周总沉默了一会儿。“你再让我给你弄兵器,就不光是倒卖文物的问题了。那是私藏军火,抓到要掉脑袋的。”
“我知道。我加钱。”
周总又沉默了一会儿。“加多少?”
“你开价。”
那边沉默了很久,最后传来一声叹息。“两万。我帮你弄二十把军刺。能破甲,能捅透三级防弹衣。你自己来提。”
“好。”
挂了电话,苏晚词坐在出租屋里发了很久的呆。两万块,她的账户余额又要少了。但二十把军刺送到苍梧关,至少能让二十个士兵多杀几个敌人。值。
她切回古代,把情报和采购计划告诉赵铁柱。赵铁柱听完,脸上的表情从震惊变成了凝重。
“姑娘,您那个世界里……这些东西,是不是犯法?”
苏晚词顿了顿。“犯法。”
赵铁柱攥紧了拳头。“那您别买了。弟兄们拿着刀枪也能打仗。”
“拿着刀枪也能打,但会多死很多人。”苏晚词的声音很平,“我不希望他们死。”
赵铁柱低下头,沉默了很久,然后抬起头,看着她。“姑娘,您为了苍梧关,把自己搭进去了。”

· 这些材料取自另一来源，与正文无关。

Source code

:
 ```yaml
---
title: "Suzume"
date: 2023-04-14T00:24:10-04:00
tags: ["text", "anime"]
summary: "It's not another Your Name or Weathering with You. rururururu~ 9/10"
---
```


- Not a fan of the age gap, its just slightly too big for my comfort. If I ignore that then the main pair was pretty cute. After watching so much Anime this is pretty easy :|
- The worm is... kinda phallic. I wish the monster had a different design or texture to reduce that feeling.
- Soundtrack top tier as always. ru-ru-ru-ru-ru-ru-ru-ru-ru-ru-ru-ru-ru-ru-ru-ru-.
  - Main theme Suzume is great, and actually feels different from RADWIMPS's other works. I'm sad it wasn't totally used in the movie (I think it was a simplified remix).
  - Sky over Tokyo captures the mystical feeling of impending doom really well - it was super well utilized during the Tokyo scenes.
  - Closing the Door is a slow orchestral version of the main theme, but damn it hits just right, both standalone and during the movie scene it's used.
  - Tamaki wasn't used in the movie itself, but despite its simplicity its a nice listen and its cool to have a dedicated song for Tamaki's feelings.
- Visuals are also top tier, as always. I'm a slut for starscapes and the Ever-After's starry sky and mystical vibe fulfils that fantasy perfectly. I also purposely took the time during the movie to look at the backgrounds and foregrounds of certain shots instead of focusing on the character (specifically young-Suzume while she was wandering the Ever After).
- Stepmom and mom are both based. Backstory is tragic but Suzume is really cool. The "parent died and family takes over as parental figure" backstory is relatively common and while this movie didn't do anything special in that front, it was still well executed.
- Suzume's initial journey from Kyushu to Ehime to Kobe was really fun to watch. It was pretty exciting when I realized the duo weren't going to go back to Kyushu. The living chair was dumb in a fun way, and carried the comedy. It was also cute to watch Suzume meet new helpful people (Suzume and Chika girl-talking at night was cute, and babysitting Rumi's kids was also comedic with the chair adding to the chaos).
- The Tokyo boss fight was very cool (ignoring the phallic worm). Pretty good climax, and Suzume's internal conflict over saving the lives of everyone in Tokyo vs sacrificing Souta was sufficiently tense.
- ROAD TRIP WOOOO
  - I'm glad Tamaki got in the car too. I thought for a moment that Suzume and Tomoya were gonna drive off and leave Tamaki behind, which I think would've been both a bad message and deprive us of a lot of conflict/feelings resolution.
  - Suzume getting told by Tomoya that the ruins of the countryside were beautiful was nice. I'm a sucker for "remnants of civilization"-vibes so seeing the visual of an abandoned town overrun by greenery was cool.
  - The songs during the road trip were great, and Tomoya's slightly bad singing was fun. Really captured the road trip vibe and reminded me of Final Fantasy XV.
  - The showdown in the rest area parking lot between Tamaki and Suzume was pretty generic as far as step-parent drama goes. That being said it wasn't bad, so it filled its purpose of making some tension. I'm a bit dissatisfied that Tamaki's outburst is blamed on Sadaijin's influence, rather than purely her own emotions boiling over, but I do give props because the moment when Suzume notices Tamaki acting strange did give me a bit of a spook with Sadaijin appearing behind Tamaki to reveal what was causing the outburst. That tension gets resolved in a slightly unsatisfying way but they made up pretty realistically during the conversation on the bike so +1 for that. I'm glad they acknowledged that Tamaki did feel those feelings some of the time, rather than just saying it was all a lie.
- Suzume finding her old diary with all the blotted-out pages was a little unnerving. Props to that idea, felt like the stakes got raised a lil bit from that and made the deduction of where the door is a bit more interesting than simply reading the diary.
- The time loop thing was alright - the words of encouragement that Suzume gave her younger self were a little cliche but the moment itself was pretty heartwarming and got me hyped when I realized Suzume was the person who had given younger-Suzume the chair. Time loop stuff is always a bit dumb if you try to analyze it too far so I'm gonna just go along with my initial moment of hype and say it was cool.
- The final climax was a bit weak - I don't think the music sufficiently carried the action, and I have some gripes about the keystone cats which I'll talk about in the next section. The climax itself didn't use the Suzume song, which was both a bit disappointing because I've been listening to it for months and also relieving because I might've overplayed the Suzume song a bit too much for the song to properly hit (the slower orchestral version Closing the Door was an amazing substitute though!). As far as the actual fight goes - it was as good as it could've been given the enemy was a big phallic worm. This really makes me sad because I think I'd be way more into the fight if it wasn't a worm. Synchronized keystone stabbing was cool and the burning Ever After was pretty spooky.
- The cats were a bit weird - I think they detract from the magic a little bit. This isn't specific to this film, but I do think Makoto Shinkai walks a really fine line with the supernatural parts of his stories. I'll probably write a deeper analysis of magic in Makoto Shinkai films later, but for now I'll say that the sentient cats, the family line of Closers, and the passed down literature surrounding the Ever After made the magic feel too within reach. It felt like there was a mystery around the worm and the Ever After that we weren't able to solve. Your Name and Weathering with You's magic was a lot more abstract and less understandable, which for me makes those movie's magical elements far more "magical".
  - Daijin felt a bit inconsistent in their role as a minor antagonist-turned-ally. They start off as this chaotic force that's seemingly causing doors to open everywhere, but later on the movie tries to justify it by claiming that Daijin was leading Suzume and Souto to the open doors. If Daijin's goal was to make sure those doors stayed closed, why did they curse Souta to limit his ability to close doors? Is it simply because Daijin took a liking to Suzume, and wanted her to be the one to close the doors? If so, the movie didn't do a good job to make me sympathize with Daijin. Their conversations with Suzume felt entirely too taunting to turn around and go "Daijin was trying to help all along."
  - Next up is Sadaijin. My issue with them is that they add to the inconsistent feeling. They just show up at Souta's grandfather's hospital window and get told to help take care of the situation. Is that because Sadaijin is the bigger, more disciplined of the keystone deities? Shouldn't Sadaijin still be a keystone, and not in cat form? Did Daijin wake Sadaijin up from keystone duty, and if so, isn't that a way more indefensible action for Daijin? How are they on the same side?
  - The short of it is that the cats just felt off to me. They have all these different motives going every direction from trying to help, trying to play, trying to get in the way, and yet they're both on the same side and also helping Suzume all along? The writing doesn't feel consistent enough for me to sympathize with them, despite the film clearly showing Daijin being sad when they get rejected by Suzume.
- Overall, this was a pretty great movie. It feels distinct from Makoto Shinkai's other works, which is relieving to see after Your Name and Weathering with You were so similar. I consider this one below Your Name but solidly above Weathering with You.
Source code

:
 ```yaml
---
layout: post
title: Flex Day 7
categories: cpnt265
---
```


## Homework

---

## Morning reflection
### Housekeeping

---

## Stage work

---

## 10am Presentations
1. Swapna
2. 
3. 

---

苏晚词笑了笑。“我已经搭进去了。从第一天开始就搭进去了。”
第二天的夜里,苏晚词没有睡。她站在城墙上,穿着羊皮袄,手里握着望远镜,看着南方的官道。月光很淡,官道上灰蒙蒙的一片,什么都看不清。但蝉翼笺告诉她,裴长渊更近了。那种温热已经从手掌蔓延到了整条手臂,像有人在远方点了一堆篝火。
她试着用意识去触碰那个信号,这一次,她触到了什么。
不是声音,不是文字,是一种模糊的、近乎本能的感知——他累了。他在马背上颠簸了很久,一直在赶路,没有睡过一个整觉。左臂的伤口在疼,但他没有处理,因为他没有时间停下来。
苏晚词的眼眶湿了。她在心里说:你傻不傻。
蝉翼笺温热了一下,像是在回答:你更傻。
第三天黎明,斥候带着最坏的消息回来了:三千轻骑已经过了长水河,距离苍梧关不到三十里。天黑之前就能到。
苏晚词站在城墙上,看着南方。地平线上已经出现了一条细长的灰线,那是骑兵扬起的尘土。
“关城门。”她说。
城门在身后缓缓合上,发出沉闷的吱嘎声。